Recognizing the importance of soil functional biodiversity

Soil microbes regulate greenhouse gas emissions from peatlands. At Luke, we study how changes in peatland hydrology—such as drainage and rewetting—affect microbial functional diversity. Different microbial groups and their genes are active at different times, influencing greenhouse gas emissions. This information is essential for planning and monitoring peatland restoration, assessing its benefits, and promoting sustainable peatland use.

In the MiDiPeat project (2024–2026), funded by the EU Biodiversa network, we identify key microbial groups affecting greenhouse gases and carbon cycling under different land uses. We link these changes with plant functional groups—such as vascular plants, sphagnum mosses, and forest mosses—and peat biochemical quality.

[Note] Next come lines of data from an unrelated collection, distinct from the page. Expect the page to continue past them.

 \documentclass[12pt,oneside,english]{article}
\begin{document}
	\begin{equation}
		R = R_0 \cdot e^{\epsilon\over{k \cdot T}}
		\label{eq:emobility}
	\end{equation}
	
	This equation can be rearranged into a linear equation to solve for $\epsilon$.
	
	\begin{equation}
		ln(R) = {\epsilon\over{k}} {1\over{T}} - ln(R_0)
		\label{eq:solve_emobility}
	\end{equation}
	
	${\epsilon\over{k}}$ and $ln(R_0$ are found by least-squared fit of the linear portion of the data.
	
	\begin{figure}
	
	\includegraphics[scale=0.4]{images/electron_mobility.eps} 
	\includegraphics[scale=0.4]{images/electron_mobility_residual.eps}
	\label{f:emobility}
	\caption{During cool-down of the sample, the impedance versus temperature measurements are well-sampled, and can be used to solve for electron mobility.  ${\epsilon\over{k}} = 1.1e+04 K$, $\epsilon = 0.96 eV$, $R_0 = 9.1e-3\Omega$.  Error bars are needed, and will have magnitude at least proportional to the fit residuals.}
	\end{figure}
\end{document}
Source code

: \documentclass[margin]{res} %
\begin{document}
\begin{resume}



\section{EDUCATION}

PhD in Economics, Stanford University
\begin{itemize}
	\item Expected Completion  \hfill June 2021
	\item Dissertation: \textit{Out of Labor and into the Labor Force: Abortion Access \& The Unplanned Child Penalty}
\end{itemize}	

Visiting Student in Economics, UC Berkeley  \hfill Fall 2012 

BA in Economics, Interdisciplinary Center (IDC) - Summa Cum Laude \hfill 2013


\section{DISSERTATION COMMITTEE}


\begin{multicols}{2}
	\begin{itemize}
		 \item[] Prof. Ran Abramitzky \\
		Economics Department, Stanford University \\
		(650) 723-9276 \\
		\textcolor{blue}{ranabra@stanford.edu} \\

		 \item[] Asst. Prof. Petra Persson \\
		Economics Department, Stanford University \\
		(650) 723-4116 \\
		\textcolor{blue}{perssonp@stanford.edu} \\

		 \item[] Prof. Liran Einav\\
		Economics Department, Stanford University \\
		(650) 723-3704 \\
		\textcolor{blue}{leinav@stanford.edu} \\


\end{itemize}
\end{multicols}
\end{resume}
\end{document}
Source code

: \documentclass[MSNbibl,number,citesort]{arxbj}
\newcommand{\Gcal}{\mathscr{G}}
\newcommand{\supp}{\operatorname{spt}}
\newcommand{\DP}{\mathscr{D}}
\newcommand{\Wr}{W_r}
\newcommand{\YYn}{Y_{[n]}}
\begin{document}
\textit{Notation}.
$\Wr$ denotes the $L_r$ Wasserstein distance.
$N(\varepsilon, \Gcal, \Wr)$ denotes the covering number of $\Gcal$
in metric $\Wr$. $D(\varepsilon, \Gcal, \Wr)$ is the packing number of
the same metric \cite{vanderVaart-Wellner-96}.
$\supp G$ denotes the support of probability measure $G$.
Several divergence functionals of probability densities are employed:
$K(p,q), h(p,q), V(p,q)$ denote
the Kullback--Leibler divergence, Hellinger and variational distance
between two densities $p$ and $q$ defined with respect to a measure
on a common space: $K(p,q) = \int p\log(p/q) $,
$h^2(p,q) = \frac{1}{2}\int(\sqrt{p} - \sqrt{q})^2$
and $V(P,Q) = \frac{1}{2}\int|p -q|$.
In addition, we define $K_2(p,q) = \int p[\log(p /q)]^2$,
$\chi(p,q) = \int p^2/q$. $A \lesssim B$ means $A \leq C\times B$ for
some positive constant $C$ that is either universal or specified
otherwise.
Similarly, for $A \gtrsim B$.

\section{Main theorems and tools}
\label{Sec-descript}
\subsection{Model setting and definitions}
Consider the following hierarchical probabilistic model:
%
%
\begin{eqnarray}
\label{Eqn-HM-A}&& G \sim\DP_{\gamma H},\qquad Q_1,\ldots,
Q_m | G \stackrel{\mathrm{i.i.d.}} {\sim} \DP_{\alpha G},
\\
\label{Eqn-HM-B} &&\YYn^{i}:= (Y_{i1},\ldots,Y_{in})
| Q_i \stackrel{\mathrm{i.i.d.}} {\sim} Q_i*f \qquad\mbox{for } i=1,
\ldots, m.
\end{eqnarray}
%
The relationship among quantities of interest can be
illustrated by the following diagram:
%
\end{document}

In the LIFE PeatCarbon project (2022–2027), we are restoring two drained peatlands in the Pallas region of Northwest Lapland and two in Latvia. Our goal is to mitigate climate change by reducing greenhouse gas emissions from peatlands in both countries. We are developing innovative measurement methods for greenhouse gases, hydrology, vegetation, and microbial diversity and activity.

To support monitoring, we are also developing repeatable and transferable remote-sensing tools for long-term observation and modeling.

Wood-derived soil amendments have shown potential to increase microbial biomass and soil carbon. Tiny soil fauna play a critical role in decomposing organic plant material and are vital to nutrient cycling. The SOFASU project (2023–2027), funded by the Academy of Finland, investigates the role of these little-known organisms in carbon storage. Soil amendments also have strong links to nutrient availability, food system resilience, and Finland’s nutrient self-sufficiency.